[Required work]: Your task is to copy every line of the records below that contains "virtualenv".

[Collected data]:
■ ■ ■

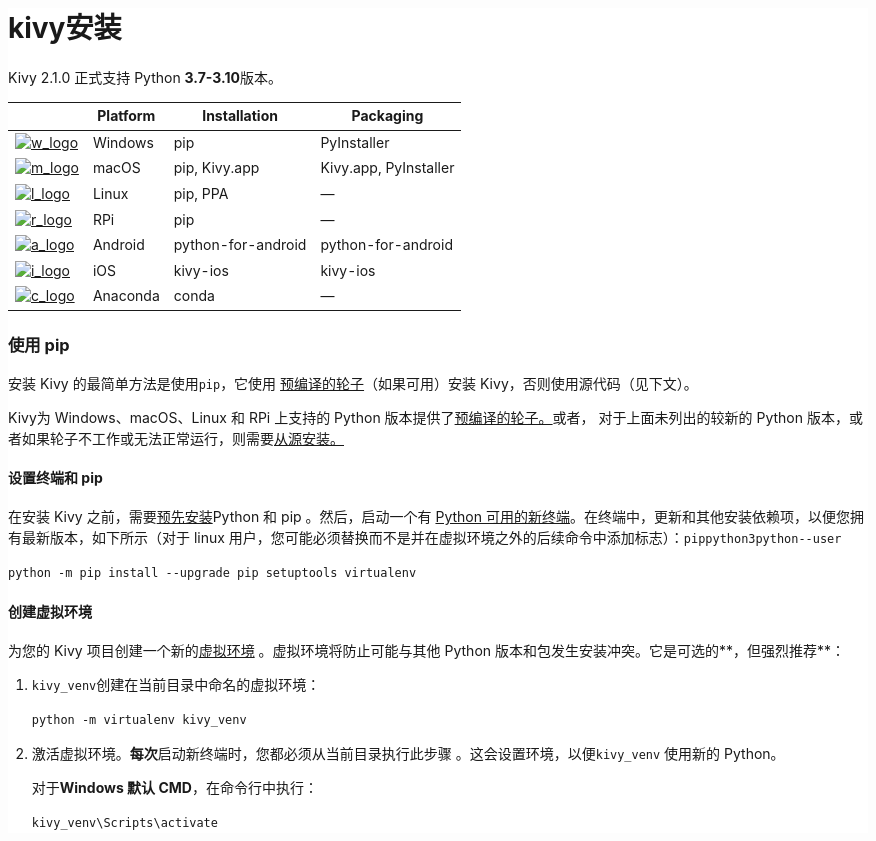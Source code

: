 # kivy安装

Kivy 2.1.0 正式支持 Python **3.7-3.10**版本。

| ‎                                                                                                                                                | Platform | Installation       | Packaging             |
| ------------------------------------------------------------------------------------------------------------------------------------------------ | -------- | ------------------ | --------------------- |
| [![w\_logo](https://kivy.org/doc/stable/\_images/windows.png)](https://kivy.org/doc/stable/\_images/windows.png)                                 | Windows  | pip                | PyInstaller           |
| [![m\_logo](https://kivy.org/doc/stable/\_images/macosx.png)](https://kivy.org/doc/stable/\_images/macosx.png)                                   | macOS    | pip, Kivy.app      | Kivy.app, PyInstaller |
| [![l\_logo](https://kivy.org/doc/stable/\_images/linux.png)](https://kivy.org/doc/stable/\_images/linux.png)                                     | Linux    | pip, PPA           | —                     |
| [![r\_logo](https://kivy.org/doc/stable/\_images/raspberrypi.png)](https://kivy.org/doc/stable/\_images/raspberrypi.png)                         | RPi      | pip                | —                     |
| [![a\_logo](https://kivy.org/doc/stable/\_images/android.png)](https://kivy.org/doc/stable/\_images/android.png)                                 | Android  | python-for-android | python-for-android    |
| [![i\_logo](https://kivy.org/doc/stable/\_images/IOS\_wordmark\_\(2017\).svg)](https://kivy.org/doc/stable/\_images/IOS\_wordmark\_\(2017\).svg) | iOS      | kivy-ios           | kivy-ios              |
| [![c\_logo](https://kivy.org/doc/stable/\_images/conda.png)](https://kivy.org/doc/stable/\_images/conda.png)                                     | Anaconda | conda              | —                     |

### 使用 pip&#x20;

安装 Kivy 的最简单方法是使用`pip`，它使用 [预编译的轮子](https://kivy.org/doc/stable/gettingstarted/installation.html#pip-wheel)（如果可用）安装 Kivy，否则使用源代码（见下文）。

Kivy为 Windows、macOS、Linux 和 RPi 上支持的 Python 版本提供了[预编译的轮子。](https://kivy.org/doc/stable/gettingstarted/installation.html#kivy-wheel-install)或者， 对于上面未列出的较新的 Python 版本，或者如果轮子不工作或无法正常运行，则需要[从源安装。](https://kivy.org/doc/stable/gettingstarted/installation.html#kivy-source-install)

#### 设置终端和 pip&#x20;

在安装 Kivy 之前，需要[预先安装](https://kivy.org/doc/stable/gettingstarted/installation.html#install-python)Python 和 pip 。然后，启动一个有 [Python 可用的](https://kivy.org/doc/stable/gettingstarted/installation.html#install-python)[新终端](https://kivy.org/doc/stable/gettingstarted/installation.html#command-line)。在终端中，更新和其他安装依赖项，以便您拥有最新版本，如下所示（对于 linux 用户，您可能必须替换而不是并在虚拟环境之外的后续命令中添加标志）：`pippython3python--user`

```
python -m pip install --upgrade pip setuptools virtualenv
```

#### 创建虚拟环境

为您的 Kivy 项目创建一个新的[虚拟环境](https://virtualenv.pypa.io/en/latest/) 。虚拟环境将防止可能与其他 Python 版本和包发生安装冲突。它是可选的**，但强烈推荐**：

1.  `kivy_venv`创建在当前目录中命名的虚拟环境：

    ```
    python -m virtualenv kivy_venv
    ```
2.  激活虚拟环境。**每次**启动新终端时，您都必须从当前目录执行此步骤 。这会设置环境，以便`kivy_venv` 使用新的 Python。

    对于**Windows 默认 CMD**，在命令行中执行：

    ```
    kivy_venv\Scripts\activate
    ```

■ ■ ■

[Solution for this exercise]:
python -m pip install --upgrade pip setuptools virtualenv
为您的 Kivy 项目创建一个新的[虚拟环境](https://virtualenv.pypa.io/en/latest/) 。虚拟环境将防止可能与其他 Python 版本和包发生安装冲突。它是可选的**，但强烈推荐**：
    python -m virtualenv kivy_venv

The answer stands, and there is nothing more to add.